As I frequently note with these FINRA kiting cases, I have no problem whatsoever if the employer brokerage firm fires its employee. On the other hand, for FINRA to get its regulatory underwear into a bunch with such matters often strikes me as phony, insincere, high dudgeon. Worse, it tends to put FINRA in the unflattering role of a lap dog for its larger member firms -- and degrades the self-regulatory-organization's mission to that of a collection agent. After all, how often does FINRA pursue member firms who fail to timely pay their associated persons, or who fail to honor referral fees, or who charge unconscionable trainee fees that are typically imposed upon inexperienced and vulnerable young entrants into our industry? No . . . you don't need to answer that last question. It's posed sarcastically in the rhetorical manner tinged with a dismissive dose of irony.
FINRA's regulatory premise -- indeed the statutory underpinning -- for filing charges against Barham is that his conduct falls below the so-called "high standards of commercial honor and just and equitable principles of trade" that form the venerated moral bedrock of Wall Street. Are you kidding me? What unadulterated bull shit! Oh yeah, sure, two months' worth of 17 NSF wires that were all covered without harm to anyone or any institution is shocking to Wall Street's collective high standards and principles. Remind me again: just exactly what are Wall Street's high standards of commercial honor and just and equitable principles of trade?

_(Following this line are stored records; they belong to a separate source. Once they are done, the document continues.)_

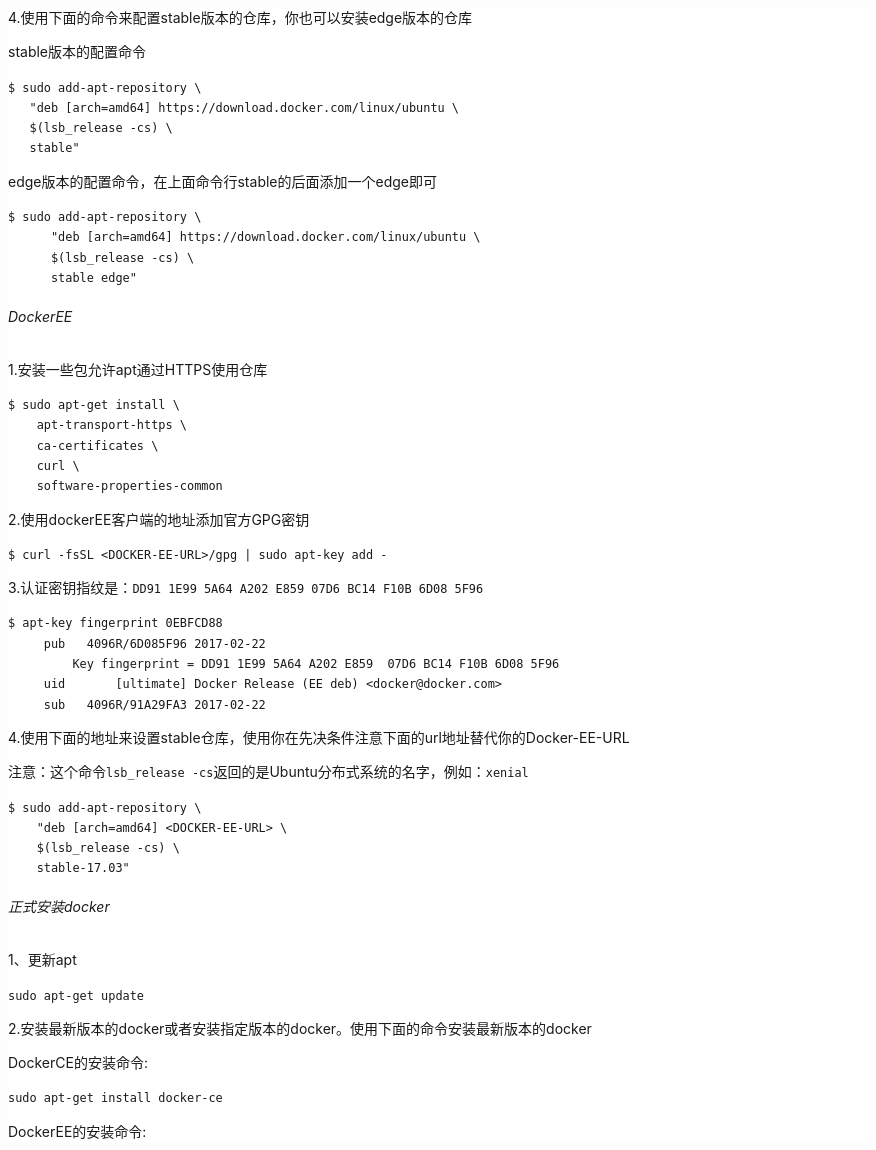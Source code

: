 4.使用下面的命令来配置stable版本的仓库，你也可以安装edge版本的仓库

stable版本的配置命令

    $ sudo add-apt-repository \
       "deb [arch=amd64] https://download.docker.com/linux/ubuntu \
       $(lsb_release -cs) \
       stable"
       
edge版本的配置命令，在上面命令行stable的后面添加一个edge即可
 
    $ sudo add-apt-repository \
          "deb [arch=amd64] https://download.docker.com/linux/ubuntu \
          $(lsb_release -cs) \
          stable edge" 
       
###### DockerEE 
1.安装一些包允许apt通过HTTPS使用仓库

    $ sudo apt-get install \
        apt-transport-https \
        ca-certificates \
        curl \
        software-properties-common

2.使用dockerEE客户端的地址添加官方GPG密钥

    $ curl -fsSL <DOCKER-EE-URL>/gpg | sudo apt-key add -
    
3.认证密钥指纹是：`DD91 1E99 5A64 A202 E859 07D6 BC14 F10B 6D08 5F96`

    $ apt-key fingerprint 0EBFCD88
         pub   4096R/6D085F96 2017-02-22
             Key fingerprint = DD91 1E99 5A64 A202 E859  07D6 BC14 F10B 6D08 5F96
         uid       [ultimate] Docker Release (EE deb) <docker@docker.com>
         sub   4096R/91A29FA3 2017-02-22
         
4.使用下面的地址来设置stable仓库，使用你在先决条件注意下面的url地址替代你的Docker-EE-URL

注意：这个命令`lsb_release -cs`返回的是Ubuntu分布式系统的名字，例如：`xenial`

    $ sudo add-apt-repository \
        "deb [arch=amd64] <DOCKER-EE-URL> \
        $(lsb_release -cs) \
        stable-17.03"
        
###### 正式安装docker

1、更新apt

   `sudo apt-get update`
   
2.安装最新版本的docker或者安装指定版本的docker。使用下面的命令安装最新版本的docker

DockerCE的安装命令:     
      	
    sudo apt-get install docker-ce
       
DockerEE的安装命令:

No . . . I'm not defending Barham's actions. Relying upon NSF checks or wire transfers to balance your day-to-day finances is wrong and, under certain circumstances, could be criminal. It certainly raises concerns about a financial professional's competency to give public customers investing advice -- and under the worst light, it could impose temptation to generate unwarranted fees or commissions at a customer's expense. That's why I take no issue should a FINRA member firm terminate such an employee. Did Barham's conduct during what appears to have been the holiday season of 2016 warrant his discharge by Morgan Stanley? Maybe. Maybe not -- but I allow the employer such discretion given the facts. We should not lose sight of the fact, however, that Barham typically cleared up the deficits within a week at no loss to his employer or the outside bank. Notwithstanding, Barham's covering his 17 NSF deficits does not rise to a renunciation of his misconduct. His after-the-fact remedies are not a sincere demonstration of remorse.
While FINRA is publicly wringing its hands and shedding crocodile tears for the oh-so irreversible monetary pain and soul-searing suffering sustained by its large member firm Morgan Stanley, let's not pretend that Morgan Stanley has been a paragon of virtue in recent history. Let's not pretend that FINRA's large member firms haven't had their own dalliances when it came to handling their customers' and their public shareholders' funds. Let's not pretend that FINRA has not disenfranchised its member firms' employees from any vote on any aspect of the charade of self-regulation. FINRA fined and suspended Barham for screwing around with 17 NSF wires over two months at no loss to any institution. And when the highly compensated folks in FINRA's large member firms' C-suites nearly brought our economy to the brink with their own forms of creative accounting and attendant fraud, which of those honorable and principled CEOs, COOs, CFOs, and CCOs were fined and suspended by FINRA? Funny . . . I just can't seem to recall any names. Can you?